Data extracted from a collection

• • • •

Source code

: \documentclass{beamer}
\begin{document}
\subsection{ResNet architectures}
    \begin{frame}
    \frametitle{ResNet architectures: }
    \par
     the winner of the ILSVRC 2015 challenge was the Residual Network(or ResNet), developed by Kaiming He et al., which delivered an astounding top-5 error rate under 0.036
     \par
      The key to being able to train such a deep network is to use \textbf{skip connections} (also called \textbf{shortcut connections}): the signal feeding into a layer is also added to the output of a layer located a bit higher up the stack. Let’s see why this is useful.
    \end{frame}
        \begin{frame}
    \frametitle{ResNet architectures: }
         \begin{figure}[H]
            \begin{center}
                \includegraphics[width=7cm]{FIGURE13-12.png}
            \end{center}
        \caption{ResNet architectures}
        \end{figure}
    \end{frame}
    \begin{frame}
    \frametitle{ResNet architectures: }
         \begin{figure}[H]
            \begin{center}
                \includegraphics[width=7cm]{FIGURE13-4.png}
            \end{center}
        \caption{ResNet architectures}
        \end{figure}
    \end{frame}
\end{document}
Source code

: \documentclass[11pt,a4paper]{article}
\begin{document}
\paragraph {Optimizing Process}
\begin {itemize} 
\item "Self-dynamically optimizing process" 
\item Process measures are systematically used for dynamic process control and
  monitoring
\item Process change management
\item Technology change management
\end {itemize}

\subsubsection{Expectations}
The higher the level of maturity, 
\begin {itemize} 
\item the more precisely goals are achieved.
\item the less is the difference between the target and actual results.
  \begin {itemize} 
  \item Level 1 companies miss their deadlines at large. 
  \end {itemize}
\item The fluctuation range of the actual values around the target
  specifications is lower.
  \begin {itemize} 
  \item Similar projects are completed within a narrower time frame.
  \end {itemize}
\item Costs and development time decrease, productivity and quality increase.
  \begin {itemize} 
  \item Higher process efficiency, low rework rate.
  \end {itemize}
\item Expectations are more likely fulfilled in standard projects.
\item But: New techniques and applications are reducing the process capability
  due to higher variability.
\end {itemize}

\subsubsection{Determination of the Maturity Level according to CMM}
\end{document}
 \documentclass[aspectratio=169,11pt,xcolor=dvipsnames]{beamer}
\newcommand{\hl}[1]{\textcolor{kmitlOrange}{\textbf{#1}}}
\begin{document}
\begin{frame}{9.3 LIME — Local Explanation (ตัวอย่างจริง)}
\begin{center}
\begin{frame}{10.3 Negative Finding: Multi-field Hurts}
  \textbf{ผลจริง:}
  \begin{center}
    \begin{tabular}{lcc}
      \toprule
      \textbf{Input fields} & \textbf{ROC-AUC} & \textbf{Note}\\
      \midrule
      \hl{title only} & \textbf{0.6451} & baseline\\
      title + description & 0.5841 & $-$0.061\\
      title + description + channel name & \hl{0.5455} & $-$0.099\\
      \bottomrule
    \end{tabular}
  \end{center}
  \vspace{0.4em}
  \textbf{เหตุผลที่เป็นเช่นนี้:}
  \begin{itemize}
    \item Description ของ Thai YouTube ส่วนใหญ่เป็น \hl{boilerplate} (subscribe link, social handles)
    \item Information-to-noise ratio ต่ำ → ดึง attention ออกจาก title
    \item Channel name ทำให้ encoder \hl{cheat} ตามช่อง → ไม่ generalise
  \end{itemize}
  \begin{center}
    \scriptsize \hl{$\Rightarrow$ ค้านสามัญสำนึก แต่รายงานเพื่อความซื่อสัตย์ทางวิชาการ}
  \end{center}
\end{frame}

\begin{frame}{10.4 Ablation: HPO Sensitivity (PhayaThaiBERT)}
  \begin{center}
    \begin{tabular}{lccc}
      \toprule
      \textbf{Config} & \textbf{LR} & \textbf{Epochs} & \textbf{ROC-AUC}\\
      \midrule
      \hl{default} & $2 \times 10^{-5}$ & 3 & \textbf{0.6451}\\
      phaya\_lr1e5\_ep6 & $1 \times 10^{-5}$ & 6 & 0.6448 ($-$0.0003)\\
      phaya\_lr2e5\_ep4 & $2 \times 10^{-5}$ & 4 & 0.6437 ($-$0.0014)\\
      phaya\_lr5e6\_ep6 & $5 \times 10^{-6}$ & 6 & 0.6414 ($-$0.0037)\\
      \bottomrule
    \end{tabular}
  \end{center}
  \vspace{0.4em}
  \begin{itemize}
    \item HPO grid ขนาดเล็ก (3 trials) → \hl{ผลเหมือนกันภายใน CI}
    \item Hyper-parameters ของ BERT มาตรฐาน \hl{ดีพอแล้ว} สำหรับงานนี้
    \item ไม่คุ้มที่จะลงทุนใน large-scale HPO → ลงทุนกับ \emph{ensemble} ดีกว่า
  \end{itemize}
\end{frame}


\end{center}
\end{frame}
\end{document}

• • • •

## Exercise brief
Every record above needs to be repeated word for word.

## Exercise solution
Source code

: \documentclass{beamer}
\begin{document}
\subsection{ResNet architectures}
    \begin{frame}
    \frametitle{ResNet architectures: }
    \par
     the winner of the ILSVRC 2015 challenge was the Residual Network(or ResNet), developed by Kaiming He et al., which delivered an astounding top-5 error rate under 0.036
     \par
      The key to being able to train such a deep network is to use \textbf{skip connections} (also called \textbf{shortcut connections}): the signal feeding into a layer is also added to the output of a layer located a bit higher up the stack. Let’s see why this is useful.
    \end{frame}
        \begin{frame}
    \frametitle{ResNet architectures: }
         \begin{figure}[H]
            \begin{center}
                \includegraphics[width=7cm]{FIGURE13-12.png}
            \end{center}
        \caption{ResNet architectures}
        \end{figure}
    \end{frame}
    \begin{frame}
    \frametitle{ResNet architectures: }
         \begin{figure}[H]
            \begin{center}
                \includegraphics[width=7cm]{FIGURE13-4.png}
            \end{center}
        \caption{ResNet architectures}
        \end{figure}
    \end{frame}
\end{document}
Source code

: \documentclass[11pt,a4paper]{article}
\begin{document}
\paragraph {Optimizing Process}
\begin {itemize} 
\item "Self-dynamically optimizing process" 
\item Process measures are systematically used for dynamic process control and
  monitoring
\item Process change management
\item Technology change management
\end {itemize}

\subsubsection{Expectations}
The higher the level of maturity, 
\begin {itemize} 
\item the more precisely goals are achieved.
\item the less is the difference between the target and actual results.
  \begin {itemize} 
  \item Level 1 companies miss their deadlines at large. 
  \end {itemize}
\item The fluctuation range of the actual values around the target
  specifications is lower.
  \begin {itemize} 
  \item Similar projects are completed within a narrower time frame.
  \end {itemize}
\item Costs and development time decrease, productivity and quality increase.
  \begin {itemize} 
  \item Higher process efficiency, low rework rate.
  \end {itemize}
\item Expectations are more likely fulfilled in standard projects.
\item But: New techniques and applications are reducing the process capability
  due to higher variability.
\end {itemize}

\subsubsection{Determination of the Maturity Level according to CMM}
\end{document}
 \documentclass[aspectratio=169,11pt,xcolor=dvipsnames]{beamer}
\newcommand{\hl}[1]{\textcolor{kmitlOrange}{\textbf{#1}}}
\begin{document}
\begin{frame}{9.3 LIME — Local Explanation (ตัวอย่างจริง)}
\begin{center}
\begin{frame}{10.3 Negative Finding: Multi-field Hurts}
  \textbf{ผลจริง:}
  \begin{center}
    \begin{tabular}{lcc}
      \toprule
      \textbf{Input fields} & \textbf{ROC-AUC} & \textbf{Note}\\
      \midrule
      \hl{title only} & \textbf{0.6451} & baseline\\
      title + description & 0.5841 & $-$0.061\\
      title + description + channel name & \hl{0.5455} & $-$0.099\\
      \bottomrule
    \end{tabular}
  \end{center}
  \vspace{0.4em}
  \textbf{เหตุผลที่เป็นเช่นนี้:}
  \begin{itemize}
    \item Description ของ Thai YouTube ส่วนใหญ่เป็น \hl{boilerplate} (subscribe link, social handles)
    \item Information-to-noise ratio ต่ำ → ดึง attention ออกจาก title
    \item Channel name ทำให้ encoder \hl{cheat} ตามช่อง → ไม่ generalise
  \end{itemize}
  \begin{center}
    \scriptsize \hl{$\Rightarrow$ ค้านสามัญสำนึก แต่รายงานเพื่อความซื่อสัตย์ทางวิชาการ}
  \end{center}
\end{frame}

\begin{frame}{10.4 Ablation: HPO Sensitivity (PhayaThaiBERT)}
  \begin{center}
    \begin{tabular}{lccc}
      \toprule
      \textbf{Config} & \textbf{LR} & \textbf{Epochs} & \textbf{ROC-AUC}\\
      \midrule
      \hl{default} & $2 \times 10^{-5}$ & 3 & \textbf{0.6451}\\
      phaya\_lr1e5\_ep6 & $1 \times 10^{-5}$ & 6 & 0.6448 ($-$0.0003)\\
      phaya\_lr2e5\_ep4 & $2 \times 10^{-5}$ & 4 & 0.6437 ($-$0.0014)\\
      phaya\_lr5e6\_ep6 & $5 \times 10^{-6}$ & 6 & 0.6414 ($-$0.0037)\\
      \bottomrule
    \end{tabular}
  \end{center}
  \vspace{0.4em}
  \begin{itemize}
    \item HPO grid ขนาดเล็ก (3 trials) → \hl{ผลเหมือนกันภายใน CI}
    \item Hyper-parameters ของ BERT มาตรฐาน \hl{ดีพอแล้ว} สำหรับงานนี้
    \item ไม่คุ้มที่จะลงทุนใน large-scale HPO → ลงทุนกับ \emph{ensemble} ดีกว่า
  \end{itemize}
\end{frame}


\end{center}
\end{frame}
\end{document}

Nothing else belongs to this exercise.